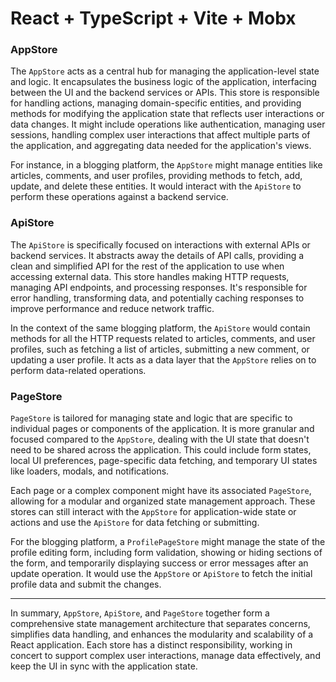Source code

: # React + TypeScript + Vite + Mobx

### AppStore

The `AppStore` acts as a central hub for managing the application-level state and logic. It encapsulates the business logic of the application, interfacing between the UI and the backend services or APIs. This store is responsible for handling actions, managing domain-specific entities, and providing methods for modifying the application state that reflects user interactions or data changes. It might include operations like authentication, managing user sessions, handling complex user interactions that affect multiple parts of the application, and aggregating data needed for the application's views.

For instance, in a blogging platform, the `AppStore` might manage entities like articles, comments, and user profiles, providing methods to fetch, add, update, and delete these entities. It would interact with the `ApiStore` to perform these operations against a backend service.

### ApiStore

The `ApiStore` is specifically focused on interactions with external APIs or backend services. It abstracts away the details of API calls, providing a clean and simplified API for the rest of the application to use when accessing external data. This store handles making HTTP requests, managing API endpoints, and processing responses. It's responsible for error handling, transforming data, and potentially caching responses to improve performance and reduce network traffic.

In the context of the same blogging platform, the `ApiStore` would contain methods for all the HTTP requests related to articles, comments, and user profiles, such as fetching a list of articles, submitting a new comment, or updating a user profile. It acts as a data layer that the `AppStore` relies on to perform data-related operations.

### PageStore

`PageStore` is tailored for managing state and logic that are specific to individual pages or components of the application. It is more granular and focused compared to the `AppStore`, dealing with the UI state that doesn't need to be shared across the application. This could include form states, local UI preferences, page-specific data fetching, and temporary UI states like loaders, modals, and notifications.

Each page or a complex component might have its associated `PageStore`, allowing for a modular and organized state management approach. These stores can still interact with the `AppStore` for application-wide state or actions and use the `ApiStore` for data fetching or submitting.

For the blogging platform, a `ProfilePageStore` might manage the state of the profile editing form, including form validation, showing or hiding sections of the form, and temporarily displaying success or error messages after an update operation. It would use the `AppStore` or `ApiStore` to fetch the initial profile data and submit the changes.

---

In summary, `AppStore`, `ApiStore`, and `PageStore` together form a comprehensive state management architecture that separates concerns, simplifies data handling, and enhances the modularity and scalability of a React application. Each store has a distinct responsibility, working in concert to support complex user interactions, manage data effectively, and keep the UI in sync with the application state.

-- -- --

What to work on
Find the string "profiles" in the entries above and return each line that holds it.

Task output
For instance, in a blogging platform, the `AppStore` might manage entities like articles, comments, and user profiles, providing methods to fetch, add, update, and delete these entities. It would interact with the `ApiStore` to perform these operations against a backend service.
In the context of the same blogging platform, the `ApiStore` would contain methods for all the HTTP requests related to articles, comments, and user profiles, such as fetching a list of articles, submitting a new comment, or updating a user profile. It acts as a data layer that the `AppStore` relies on to perform data-related operations.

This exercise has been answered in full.